VPC Lifecycle During Instance Creation
Vultr allows the creation and attachment of a Virtual Private Cloud (VPC) during instance creation. However, if the instance creation fails due to no capacity, the created VPC is not automatically terminated. To address this, the implementation first creates the instance and, upon success, proceeds to create and attach the VPC to ensure proper cleanup and resource management.
Retry Logic for Attaching VPC
Vultr's API for attaching a VPC to an instance does not always succeed on the first attempt. To handle this limitation, a retry mechanism is implemented using a while loop that repeatedly attempts the VPC attachment until it is successful.
Unsupported VPC for Some Bare Metal Instances
Certain Bare Metal plans on Vultr do not support VPC attachment. In such cases, an exception is raised when the VPC attachment fails. As a fallback, instances are created without a VPC, and users are notified via a warning log: "Plan does not support private networking."
Workaround for Unreliable VPC Detachment API
Vultr's API for detaching VPCs from instances is unreliable, with detachment sometimes failing even after 15 minutes of retry. To mitigate this, a workaround checks for the successful termination of the instance before deleting the associated VPC. This is necessary because Vultr does not allow VPC deletion without either detaching it or terminating the instance.

Important:
To handle above limitations and constraints, I have implemented hardcoded error handling as below:

def get_vpc_id(self, instance_id: str, plan_type: str) -> Optional[str]:
        try:
            if plan_type == "bare-metal":
                response = self._make_request("GET", f"/bare-metals/{instance_id}/vpcs")
            else:
                response = self._make_request("GET", f"/instances/{instance_id}/vpcs")

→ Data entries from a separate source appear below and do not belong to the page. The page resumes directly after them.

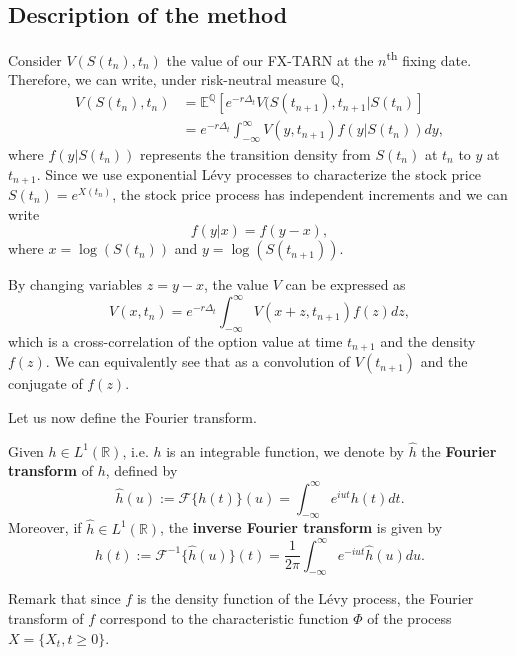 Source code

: \subsection{Description of the method}
Consider $V(S(t_n),t_n)$ the value of our FX-TARN at the $n$\textsuperscript{th} fixing date. Therefore, we can write, under risk-neutral measure $\mathbb{Q}$,
\begin{align*}
V(S(t_n),t_n) &= \mathbb{E}^\mathbb{Q}\left[e^{-r\Delta_t}V(S(t_{n+1}),t_{n+1}|S(t_n)\right]\\
&=e^{-r\Delta_t}\int_{-\infty}^\infty V(y,t_{n+1})f(y|S(t_n))dy,
\end{align*}
where $f(y|S(t_n))$ represents the transition density from $S(t_n)$ at $t_n$ to $y$ at $t_{n+1}$. Since we use exponential L\'evy processes to characterize the stock price $S(t_n) = e^{X(t_n)}$, the stock price process has independent increments and we can write
$$f(y|x) = f(y-x),$$
where $x = \log(S(t_n))$ and $y = \log(S(t_{n+1}))$.

By changing variables $z = y-x$, the value $V$ can be expressed as
\begin{equation}\label{conv}
V(x,t_n) = e^{-r\Delta_t}\int_{-\infty}^\infty V(x+z,t_{n+1})f(z)dz,
\end{equation}
which is a cross-correlation of the option value at time $t_{n+1}$ and the density $f(z)$. We can equivalently see that as a convolution of $V(t_{n+1})$ and the conjugate of $f(z)$.

Let us now define the Fourier transform.

\begin{defn}\label{def:conv:FT}
Given $h\in L^1(\mathbb{R})$, i.e. $h$ is an integrable function, we denote by $\hat{h}$ the \textbf{Fourier transform} of $h$, defined by
$$\hat{h}(u) := \mathcal{F}\{h(t)\}(u) = \int_{-\infty}^\infty e^{iut} h(t) dt.$$
Moreover, if $\hat{h}\in L^1(\mathbb{R})$, the \textbf{inverse Fourier transform} is given by
$$h(t):=\mathcal{F}^{-1}\{\hat{h}(u)\}(t) = \frac{1}{2\pi}\int_{-\infty}^\infty e^{-iut}\hat{h}(u)du.$$
\end{defn}
Remark that since $f$ is the density function of the L\'evy process, the Fourier transform of $f$ correspond to the characteristic function $\Phi$ of the process $X = \{X_t,t\geq 0\}$.

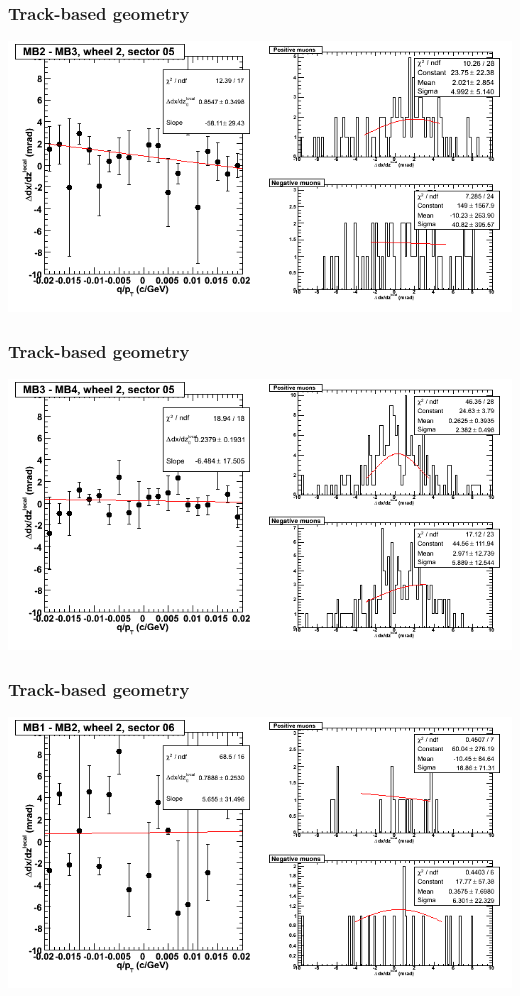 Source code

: \documentclass[compress]{beamer}
\begin{document}
\begin{frame}
\frametitle{Track-based geometry}
\includegraphics[width=\linewidth]{NOV4_segdiffs/dt13_slope_E_05_23.png}
\end{frame}

\begin{frame}
\frametitle{Track-based geometry}
\includegraphics[width=\linewidth]{NOV4_segdiffs/dt13_slope_E_05_34.png}
\end{frame}

\begin{frame}
\frametitle{Track-based geometry}
\includegraphics[width=\linewidth]{NOV4_segdiffs/dt13_slope_E_06_12.png}
\end{frame}
\end{document}
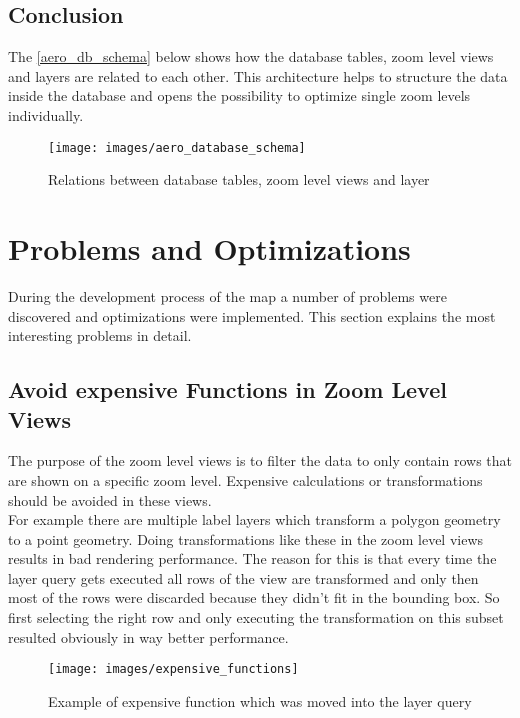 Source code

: \subsection{Conclusion}

The \autoref{aero_db_schema} below shows how the database tables, zoom level views and layers are related to each other. This architecture helps to structure the \osm{} data inside the database and opens the possibility to optimize single zoom levels individually.

\begin{figure}[H]
\centering
\texttt{[image: images/aero\_database\_schema]}
\caption{Relations between database tables, zoom level views and layer}
\label{aero_db_schema}
\end{figure}

\section{Problems and Optimizations}

During the development process of the map a number of problems were discovered and optimizations were implemented. This section explains the most interesting problems in detail.

\subsection{Avoid expensive Functions in Zoom Level Views}

The purpose of the zoom level views is to filter the data to only contain rows that are shown on a specific zoom level. Expensive calculations or transformations should be avoided in these views.\\
For example there are multiple label layers which transform a polygon geometry to a point geometry. Doing transformations like these in the zoom level views results in bad rendering performance. 
The reason for this is that every time the layer query gets executed all rows of the view are transformed and only then most of the rows were discarded because they didn't fit in the bounding box. So first selecting the right row and only executing the transformation on this subset resulted obviously in way better performance.

\begin{figure}[H]
\centering
\texttt{[image: images/expensive\_functions]}
\caption{Example of expensive function which was moved into the layer query}
\end{figure}


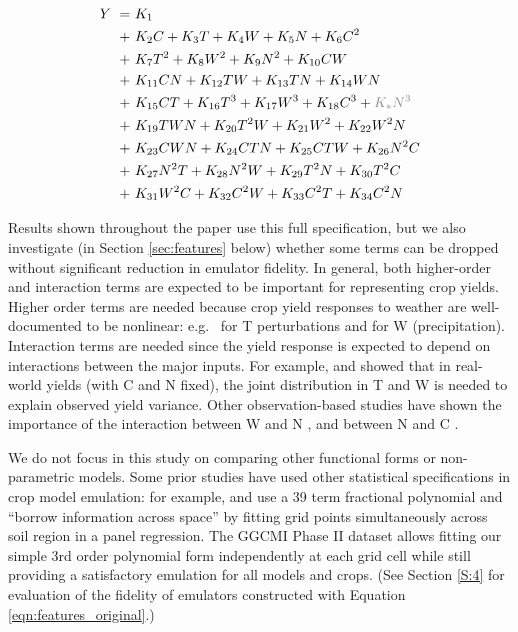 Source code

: \documentclass[gmd, manuscript]{copernicus} %
\begin{document}
\vspace{-0.2in}
\begin{align}
    \label{eqn:features_original}
    Y\ = \ & K_{1}  \\
    + \ & K_{2} C    + K_{3} T     + K_{4} W   + K_{5} N  + K_{6} C^2 \nonumber \\
    + \ & K_{7} T^2  + K_{8} W^2   + K_{9} N^2 + K_{10} C W \nonumber \\
    + \ & K_{11} C N + K_{12} T W  + K_{13} T N + K_{14} W N \nonumber \\
    + \ & K_{15} C T + K_{16} T^3  + K_{17} W^3  + K_{18} C^3 + {\color{dark-gray}K_{*} N^3} \nonumber \\
    + \ & K_{19} T W N + K_{20} T^2 W + K_{21} W^2 + K_{22} W^2 N  \nonumber \\
    + \ & K_{23} C W N + K_{24} C T N + K_{25} C T W + K_{26} N^2 C \nonumber \\
    + \ & K_{27} N^2 T + K_{28} N^2 W + K_{29} T^2 N + K_{30} T^2 C  \nonumber \\
    + \ & K_{31} W^2 C + K_{32} C^2 W + K_{33} C^2 T + K_{34} C^2 N \nonumber
\end{align}

Results shown throughout the paper use this full specification, but we also investigate (in Section \ref{sec:features} below) whether some terms can be dropped without significant reduction in emulator fidelity.
In general, both higher-order and interaction terms are expected to be important for representing crop yields. Higher order terms are needed because crop yield responses to weather are well-documented to be nonlinear: e.g.\ \citet{Schlenker2009} for T perturbations and \citet{He2016} for W (precipitation). 
Interaction terms are needed since the yield response is expected to depend on interactions between the major inputs. 
For example, \citet{Lobell2007} and \citet{Tebaldi2008} showed that in real-world yields (with C and N fixed), the joint distribution in T and W is needed to explain observed yield variance.  
Other observation-based studies have shown the importance of the interaction between W and N \citep[e.g.][]{AULAKH2005}, and between N and C \citep{Mitsuru92, Nakamura97}.

We do not focus in this study on comparing other functional forms or non-parametric models.
Some prior studies have used other statistical specifications in crop model emulation: for example, \citet{BLANC2015} and \citet{BLANC2017} use a 39 term fractional polynomial 
and ``borrow information across space'' by fitting grid points simultaneously across soil region in a panel regression. 
The GGCMI Phase II dataset allows fitting our simple 3rd order polynomial form independently at each grid cell while still providing a satisfactory emulation for all models and crops. 
(See Section \ref{S:4} for evaluation of the fidelity of emulators constructed with Equation \ref{eqn:features_original}.)
\end{document}
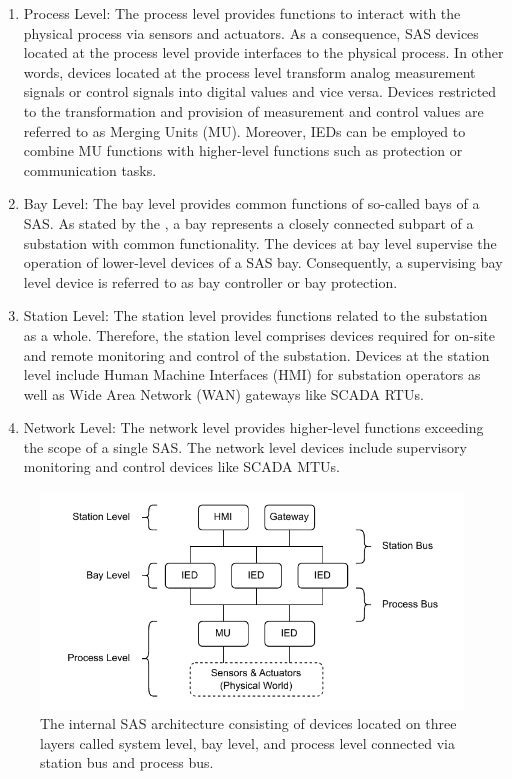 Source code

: \begin{enumerate}
    \item Process Level: The process level provides functions to interact with the physical process via sensors and actuators.
    As a consequence, SAS devices located at the process level provide interfaces to the physical process.
    In other words, devices located at the process level transform analog measurement signals or control signals into digital values and vice versa.
    Devices restricted to the transformation and provision of measurement and control values are referred to as Merging Units (MU).
    Moreover, IEDs can be employed to combine MU functions with higher-level functions such as protection or communication tasks.

    \item Bay Level: The bay level provides common functions of so-called bays of a SAS.
    As stated by the \citeauthor{IEC61850P5} \cite{IEC61850P5}, a bay represents a closely connected subpart of a substation with common functionality.
    The devices at bay level supervise the operation of lower-level devices of a SAS bay.
    Consequently, a supervising bay level device is referred to as bay controller or bay protection.

    \item Station Level: The station level provides functions related to the substation as a whole.
    Therefore, the station level comprises devices required for on-site and remote monitoring and control of the substation.
    Devices at the station level include Human Machine Interfaces (HMI) for substation operators as well as Wide Area Network (WAN) gateways like SCADA RTUs.

    \item Network Level: The network level provides higher-level functions exceeding the scope of a single SAS.
    The network level devices include supervisory monitoring and control devices like SCADA MTUs.
\end{enumerate}
\begin{figure}
	\centering
	\includegraphics[width=1.0\linewidth]{figures/substation_architecture.drawio.pdf}
	\caption{The internal SAS architecture consisting of devices located on three layers called system level, bay level, and process level connected via station bus and process bus.}
	\label{fig:substation_architecture}
\end{figure}


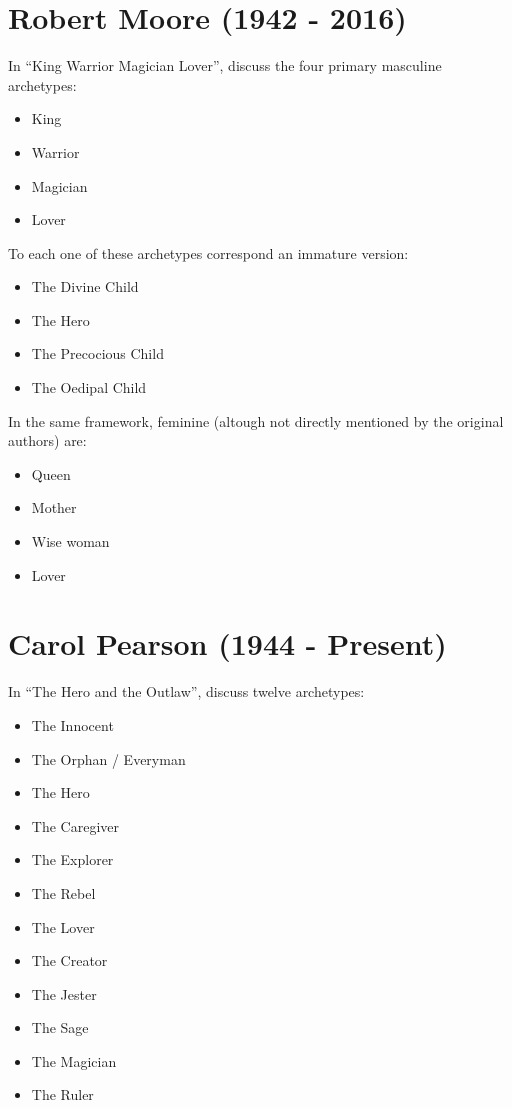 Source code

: \documentclass[
]{book}
\providecommand{\tightlist}{%
  \setlength{\itemsep}{0pt}\setlength{\parskip}{0pt}}
\begin{document}
\hypertarget{robert-moore-1942---2016}{%
\section{Robert Moore (1942 - 2016)}\label{robert-moore-1942---2016}}

In ``King Warrior Magician Lover'', \citet{moore1991king} discuss the four primary masculine archetypes:

\begin{itemize}
\tightlist
\item
  King
\item
  Warrior
\item
  Magician
\item
  Lover
\end{itemize}

To each one of these archetypes correspond an immature version:

\begin{itemize}
\tightlist
\item
  The Divine Child
\item
  The Hero
\item
  The Precocious Child
\item
  The Oedipal Child
\end{itemize}

In the same framework, feminine (altough not directly mentioned by the original authors) are:

\begin{itemize}
\tightlist
\item
  Queen
\item
  Mother
\item
  Wise woman
\item
  Lover
\end{itemize}

\hypertarget{carol-pearson-1944---present}{%
\section{Carol Pearson (1944 - Present)}\label{carol-pearson-1944---present}}

In ``The Hero and the Outlaw'', \citet{mark2001hero} discuss twelve archetypes:

\begin{itemize}
\tightlist
\item
  The Innocent
\item
  The Orphan / Everyman
\item
  The Hero
\item
  The Caregiver
\item
  The Explorer
\item
  The Rebel
\item
  The Lover
\item
  The Creator
\item
  The Jester
\item
  The Sage
\item
  The Magician
\item
  The Ruler
\end{itemize}
\end{document}
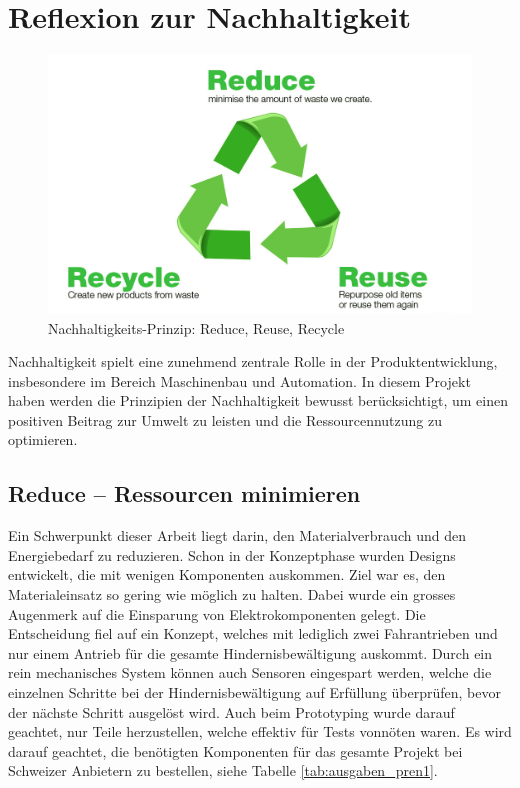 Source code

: \documentclass[../main.tex]{subfiles}
\begin{document}
\newpage
\section{Reflexion zur Nachhaltigkeit}

\begin{figure}[H] %
    \centering
        \includegraphics[width=0.7\linewidth]{img/nachhaltigkeit/3R-reduce-reuse-recycle.jpg}
        \caption[Nachhaltigkeits-Prinzip: Reduce, Reuse, Recycle]{Nachhaltigkeits-Prinzip: Reduce, Reuse, Recycle \footnotemark}
        
        \label{fig:3R}
    \end{figure} 


Nachhaltigkeit spielt eine zunehmend zentrale Rolle in der Produktentwicklung, insbesondere im Bereich Maschinenbau und Automation. In diesem Projekt haben werden die Prinzipien der Nachhaltigkeit bewusst berücksichtigt, um einen positiven Beitrag zur Umwelt zu leisten und die Ressourcennutzung zu optimieren.

\subsection{Reduce – Ressourcen minimieren}

Ein Schwerpunkt dieser Arbeit liegt darin, den Materialverbrauch und den Energiebedarf zu reduzieren. Schon in der Konzeptphase wurden Designs entwickelt, die mit wenigen Komponenten auskommen. Ziel war es, den Materialeinsatz so gering wie möglich zu halten. Dabei wurde ein grosses Augenmerk auf die Einsparung von Elektrokomponenten gelegt. Die Entscheidung fiel auf ein Konzept, welches mit lediglich zwei Fahrantrieben und nur einem Antrieb für die gesamte Hindernisbewältigung auskommt. Durch ein rein mechanisches System können auch Sensoren eingespart werden, welche die einzelnen Schritte bei der Hindernisbewältigung auf Erfüllung überprüfen, bevor der nächste Schritt ausgelöst wird. Auch beim Prototyping wurde darauf geachtet, nur Teile herzustellen, welche effektiv für Tests vonnöten waren. Es wird darauf geachtet, die benötigten Komponenten für das gesamte Projekt bei Schweizer Anbietern zu bestellen, siehe Tabelle \ref{tab:ausgaben_pren1}.
\end{document}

            vpcs = response.json().get("vpcs", [])
            if vpcs:
                return vpcs[0].get("id")
            return None
        except BackendError as e:
            # The above endpoints throws 404, when instance is not available.
            # Propagating this error blocks the execution, therefore need to handle here.
            if "Invalid instance-id" in str(e):
                logger.info(f"Instance {instance_id} not found.")
                return None
            else:
                raise

 def attach_vpc(self, vpc_id: str, instance_id: str, plan_type: str):
        data = {"vpc_id": vpc_id}
        try:
            if plan_type == "bare-metal":
                self._make_request("POST", f"/bare-metals/{instance_id}/vpcs/attach", data=data)
            else:
                self._make_request("POST", f"/instances/{instance_id}/vpcs/attach", data=data)
        except BackendError as e:
            # Sometimes instance is unable to attach VPC and throws 500 error.
            if "Unable to attach VPC" in str(e):
                logger.info("Unable to attach VPC")
            else:
                raise

    def delete_vpc(self, vpc_id: str):
        try:
            self._make_request("DELETE", f"/vpcs/{vpc_id}")
        except BackendError as e:
            if "The following servers are attached to this VPC network" in str(e):
                logger.info(f"Instance is connected to VPC {vpc_id}. Unable to delete VPC.")
                return None
            else:
                raise

def create_instance():
    ...
    ...
        while not self.api_client.get_vpc_id(instance_id, plan_type) and vpc_id is not None:
            time.sleep(1)
            # Vultr's limitation is that we cannot attach VPC without multiple attempts.
            logger.info("Attempting to attach instance to VPC")
            try:
                self.api_client.attach_vpc(vpc_id, instance_id, plan_type)
            except BackendError as e:
                if "plan does not support private networking" in str(e):
                    logger.warning("Plan does not support private networking.")
                    # delete created vpc
                    self.api_client.delete_vpc(vpc_id=vpc_id)
                    vpc_id = None
                else:
                    raise

In above functions, I am checking specific string in error message like "Invalid instance-id" or "plan does not support private networking". This has chances of breakage if Vultr changes the error message.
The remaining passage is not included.